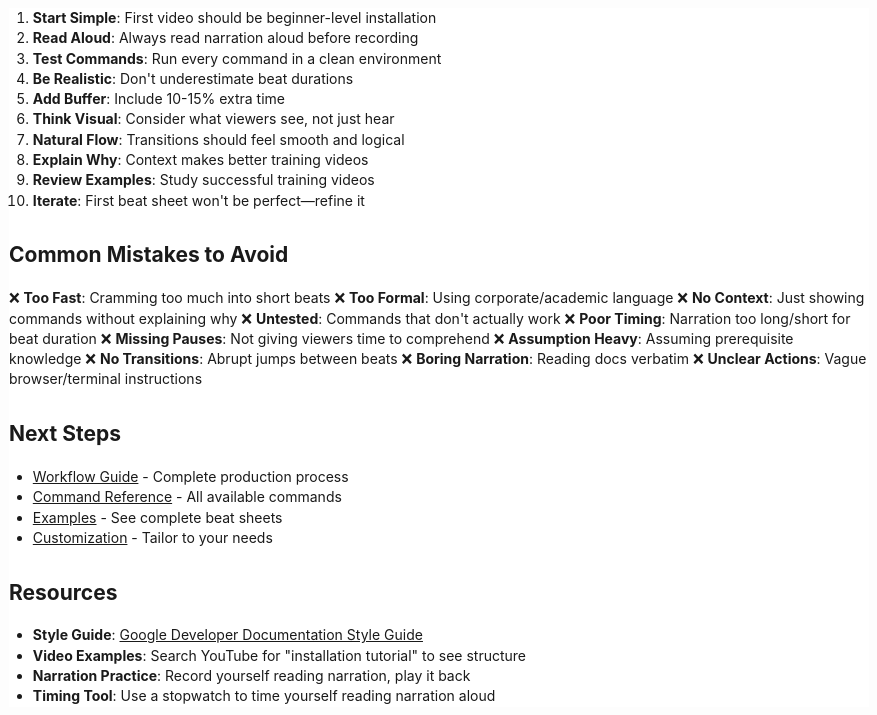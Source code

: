 1. **Start Simple**: First video should be beginner-level installation
2. **Read Aloud**: Always read narration aloud before recording
3. **Test Commands**: Run every command in a clean environment
4. **Be Realistic**: Don't underestimate beat durations
5. **Add Buffer**: Include 10-15% extra time
6. **Think Visual**: Consider what viewers see, not just hear
7. **Natural Flow**: Transitions should feel smooth and logical
8. **Explain Why**: Context makes better training videos
9. **Review Examples**: Study successful training videos
10. **Iterate**: First beat sheet won't be perfect—refine it

## Common Mistakes to Avoid

❌ **Too Fast**: Cramming too much into short beats
❌ **Too Formal**: Using corporate/academic language
❌ **No Context**: Just showing commands without explaining why
❌ **Untested**: Commands that don't actually work
❌ **Poor Timing**: Narration too long/short for beat duration
❌ **Missing Pauses**: Not giving viewers time to comprehend
❌ **Assumption Heavy**: Assuming prerequisite knowledge
❌ **No Transitions**: Abrupt jumps between beats
❌ **Boring Narration**: Reading docs verbatim
❌ **Unclear Actions**: Vague browser/terminal instructions

## Next Steps

- [Workflow Guide](workflow.md) - Complete production process
- [Command Reference](../commands/overview.md) - All available commands
- [Examples](../examples/sample-video.md) - See complete beat sheets
- [Customization](customization.md) - Tailor to your needs

## Resources

- **Style Guide**: [Google Developer Documentation Style Guide](https://developers.google.com/style)
- **Video Examples**: Search YouTube for "installation tutorial" to see structure
- **Narration Practice**: Record yourself reading narration, play it back
- **Timing Tool**: Use a stopwatch to time yourself reading narration aloud
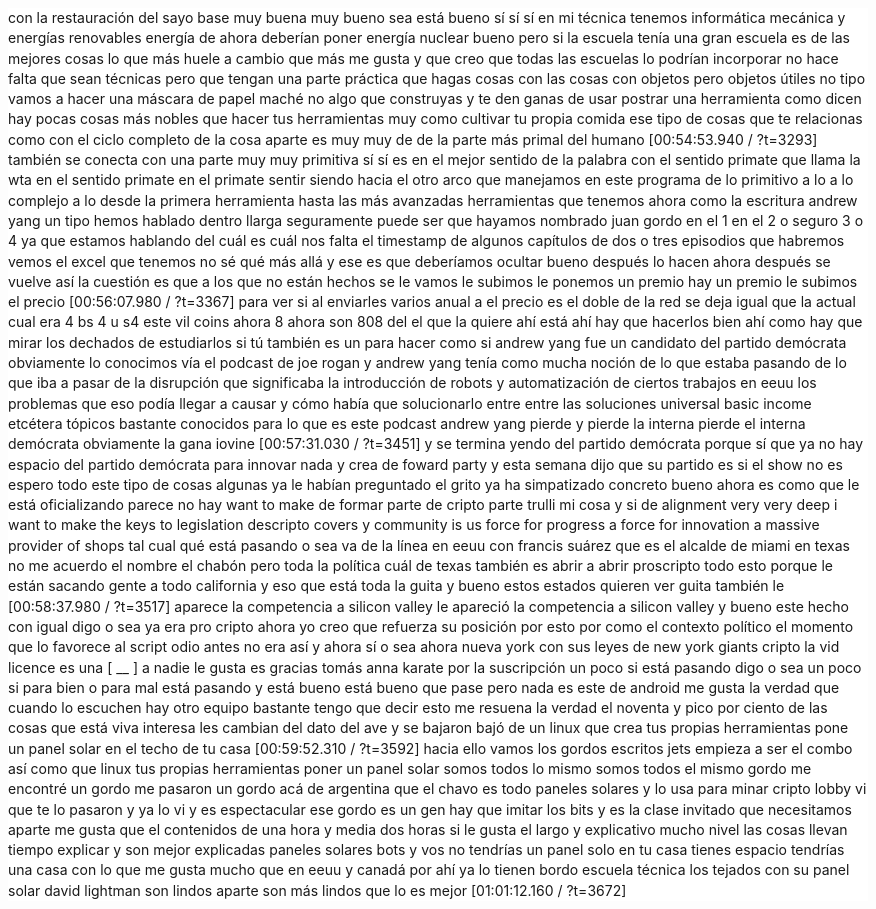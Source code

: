 con la restauración del sayo base muy buena muy bueno sea está bueno sí sí sí en mi técnica tenemos informática mecánica y energías renovables energía de ahora deberían poner energía nuclear bueno pero si la escuela tenía una gran escuela es de las mejores cosas lo que más huele a cambio que más me gusta y que creo que todas las escuelas lo podrían incorporar no hace falta que sean técnicas pero que tengan una parte práctica que hagas cosas con las cosas con objetos pero objetos útiles no tipo vamos a hacer una máscara de papel maché no algo que construyas y te den ganas de usar postrar una herramienta como dicen hay pocas cosas más nobles que hacer tus herramientas muy como cultivar tu propia comida ese tipo de cosas que te relacionas como con el ciclo completo de la cosa aparte es muy muy de de la parte más primal del humano 
[00:54:53.940 / ?t=3293]
también se conecta con una parte muy muy primitiva sí sí es en el mejor sentido de la palabra con el sentido primate que llama la wta en el sentido primate en el primate sentir siendo hacia el otro arco que manejamos en este programa de lo primitivo a lo a lo complejo a lo desde la primera herramienta hasta las más avanzadas herramientas que tenemos ahora como la escritura andrew yang un tipo hemos hablado dentro llarga seguramente puede ser que hayamos nombrado juan gordo en el 1 en el 2 o seguro 3 o 4 ya que estamos hablando del cuál es cuál nos falta el timestamp de algunos capítulos de dos o tres episodios que habremos vemos el excel que tenemos no sé qué más allá y ese es que deberíamos ocultar bueno después lo hacen ahora después se vuelve así la cuestión es que a los que no están hechos se le vamos le subimos le ponemos un premio hay un premio le subimos el precio 
[00:56:07.980 / ?t=3367]
para ver si al enviarles varios anual a el precio es el doble de la red se deja igual que la actual cual era 4 bs 4 u s4 este vil coins ahora 8 ahora son 808 del el que la quiere ahí está ahí hay que hacerlos bien ahí como hay que mirar los dechados de estudiarlos si tú también es un para hacer como si andrew yang fue un candidato del partido demócrata obviamente lo conocimos vía el podcast de joe rogan y andrew yang tenía como mucha noción de lo que estaba pasando de lo que iba a pasar de la disrupción que significaba la introducción de robots y automatización de ciertos trabajos en eeuu los problemas que eso podía llegar a causar y cómo había que solucionarlo entre entre las soluciones universal basic income etcétera tópicos bastante conocidos para lo que es este podcast andrew yang pierde y pierde la interna pierde el interna demócrata obviamente la gana iovine 
[00:57:31.030 / ?t=3451]
y se termina yendo del partido demócrata porque sí que ya no hay espacio del partido demócrata para innovar nada y crea de foward party y esta semana dijo que su partido es si el show no es espero todo este tipo de cosas algunas ya le habían preguntado el grito ya ha simpatizado concreto bueno ahora es como que le está oficializando parece no hay want to make de formar parte de cripto parte trulli mi cosa y si de alignment very very deep i want to make the keys to legislation descripto covers y community is us force for progress a force for innovation a massive provider of shops tal cual qué está pasando o sea va de la línea en eeuu con francis suárez que es el alcalde de miami en texas no me acuerdo el nombre el chabón pero toda la política cuál de texas también es abrir a abrir proscripto todo esto porque le están sacando gente a todo california y eso que está toda la guita y bueno estos estados quieren ver guita también le 
[00:58:37.980 / ?t=3517]
aparece la competencia a silicon valley le apareció la competencia a silicon valley y bueno este hecho con igual digo o sea ya era pro cripto ahora yo creo que refuerza su posición por esto por como el contexto político el momento que lo favorece al script odio antes no era así y ahora sí o sea ahora nueva york con sus leyes de new york giants cripto la vid licence es una [&nbsp;__&nbsp;] a nadie le gusta es gracias tomás anna karate por la suscripción un poco si está pasando digo o sea un poco si para bien o para mal está pasando y está bueno está bueno que pase pero nada es este de android me gusta la verdad que cuando lo escuchen hay otro equipo bastante tengo que decir esto me resuena la verdad el noventa y pico por ciento de las cosas que está viva interesa les cambian del dato del ave y se bajaron bajó de un linux que crea tus propias herramientas pone un panel solar en el techo de tu casa 
[00:59:52.310 / ?t=3592]
hacia ello vamos los gordos escritos jets empieza a ser el combo así como que linux tus propias herramientas poner un panel solar somos todos lo mismo somos todos el mismo gordo me encontré un gordo me pasaron un gordo acá de argentina que el chavo es todo paneles solares y lo usa para minar cripto lobby vi que te lo pasaron y ya lo vi y es espectacular ese gordo es un gen hay que imitar los bits y es la clase invitado que necesitamos aparte me gusta que el contenidos de una hora y media dos horas si le gusta el largo y explicativo mucho nivel las cosas llevan tiempo explicar y son mejor explicadas paneles solares bots y vos no tendrías un panel solo en tu casa tienes espacio tendrías una casa con lo que me gusta mucho que en eeuu y canadá por ahí ya lo tienen bordo escuela técnica los tejados con su panel solar david lightman son lindos aparte son más lindos que lo es mejor 
[01:01:12.160 / ?t=3672]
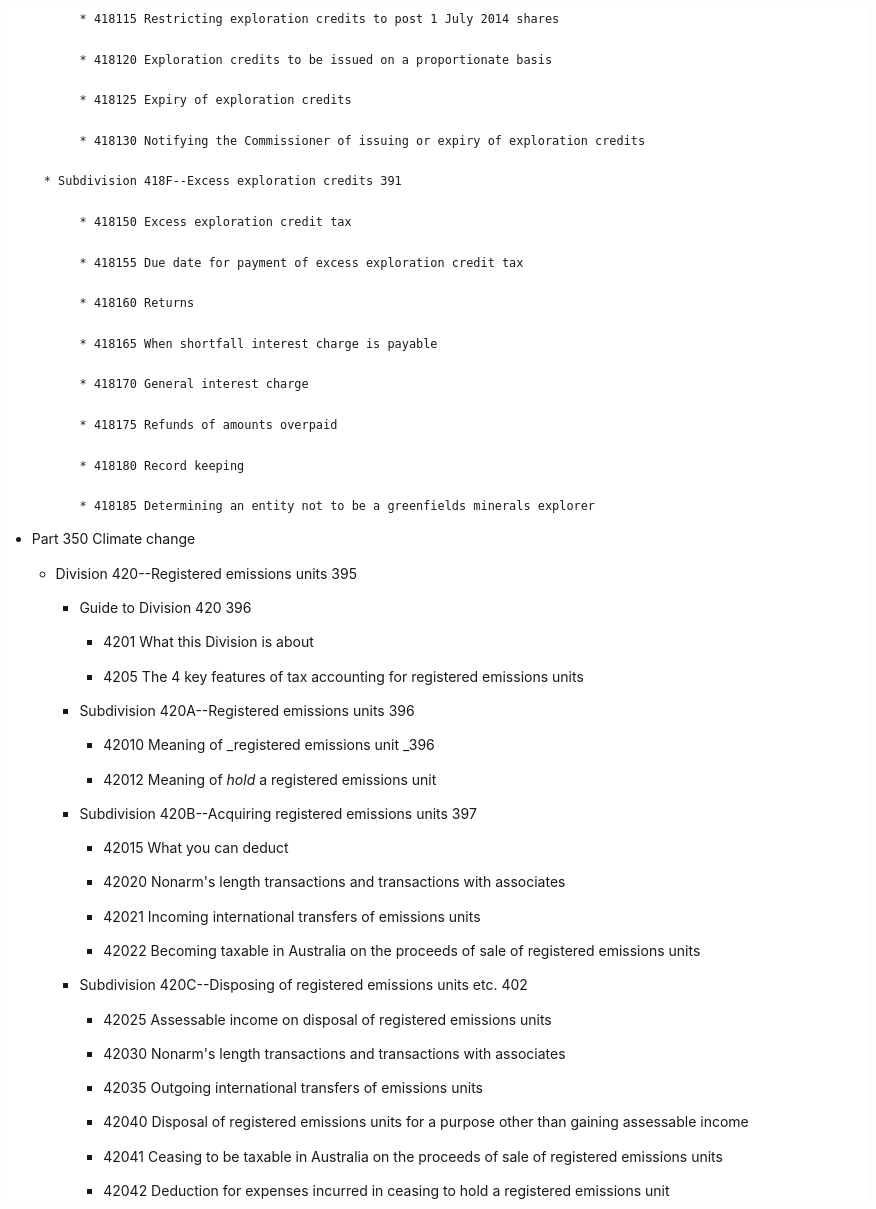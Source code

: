              * 418115 Restricting exploration credits to post 1 July 2014 shares 

              * 418120 Exploration credits to be issued on a proportionate basis 

              * 418125 Expiry of exploration credits 

              * 418130 Notifying the Commissioner of issuing or expiry of exploration credits 

         * Subdivision 418F--Excess exploration credits	391

              * 418150 Excess exploration credit tax 

              * 418155 Due date for payment of excess exploration credit tax 

              * 418160 Returns 

              * 418165 When shortfall interest charge is payable 

              * 418170 General interest charge 

              * 418175 Refunds of amounts overpaid 

              * 418180 Record keeping 

              * 418185 Determining an entity not to be a greenfields minerals explorer 

   * Part 350 Climate change 

      * Division 420--Registered emissions units	395

         * Guide to Division 420	396

              * 4201 What this Division is about 

              * 4205 The 4 key features of tax accounting for registered emissions units 

         * Subdivision 420A--Registered emissions units	396

              * 42010	Meaning of _registered emissions unit	_396

              * 42012 Meaning of _hold_ a registered emissions unit 

         * Subdivision 420B--Acquiring registered emissions units	397

              * 42015 What you can deduct 

              * 42020 Nonarm's length transactions and transactions with associates 

              * 42021 Incoming international transfers of emissions units 

              * 42022 Becoming taxable in Australia on the proceeds of sale of registered emissions units 

         * Subdivision 420C--Disposing of registered emissions units etc.	402

              * 42025 Assessable income on disposal of registered emissions units 

              * 42030 Nonarm's length transactions and transactions with associates 

              * 42035 Outgoing international transfers of emissions units 

              * 42040 Disposal of registered emissions units for a purpose other than gaining assessable income 

              * 42041 Ceasing to be taxable in Australia on the proceeds of sale of registered emissions units 

              * 42042 Deduction for expenses incurred in ceasing to hold a registered emissions unit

Instructions to follow - Retype, exactly and in full, the lines above from the one containing "of excess exploration credit tax" through the one containing "Incoming international transfers of emissions units".

Solution for this task -
              * 418155 Due date for payment of excess exploration credit tax 

              * 418160 Returns 

              * 418165 When shortfall interest charge is payable 

              * 418170 General interest charge 

              * 418175 Refunds of amounts overpaid 

              * 418180 Record keeping 

              * 418185 Determining an entity not to be a greenfields minerals explorer 

   * Part 350 Climate change 

      * Division 420--Registered emissions units	395

         * Guide to Division 420	396

              * 4201 What this Division is about 

              * 4205 The 4 key features of tax accounting for registered emissions units 

         * Subdivision 420A--Registered emissions units	396

              * 42010	Meaning of _registered emissions unit	_396

              * 42012 Meaning of _hold_ a registered emissions unit 

         * Subdivision 420B--Acquiring registered emissions units	397

              * 42015 What you can deduct 

              * 42020 Nonarm's length transactions and transactions with associates 

              * 42021 Incoming international transfers of emissions units 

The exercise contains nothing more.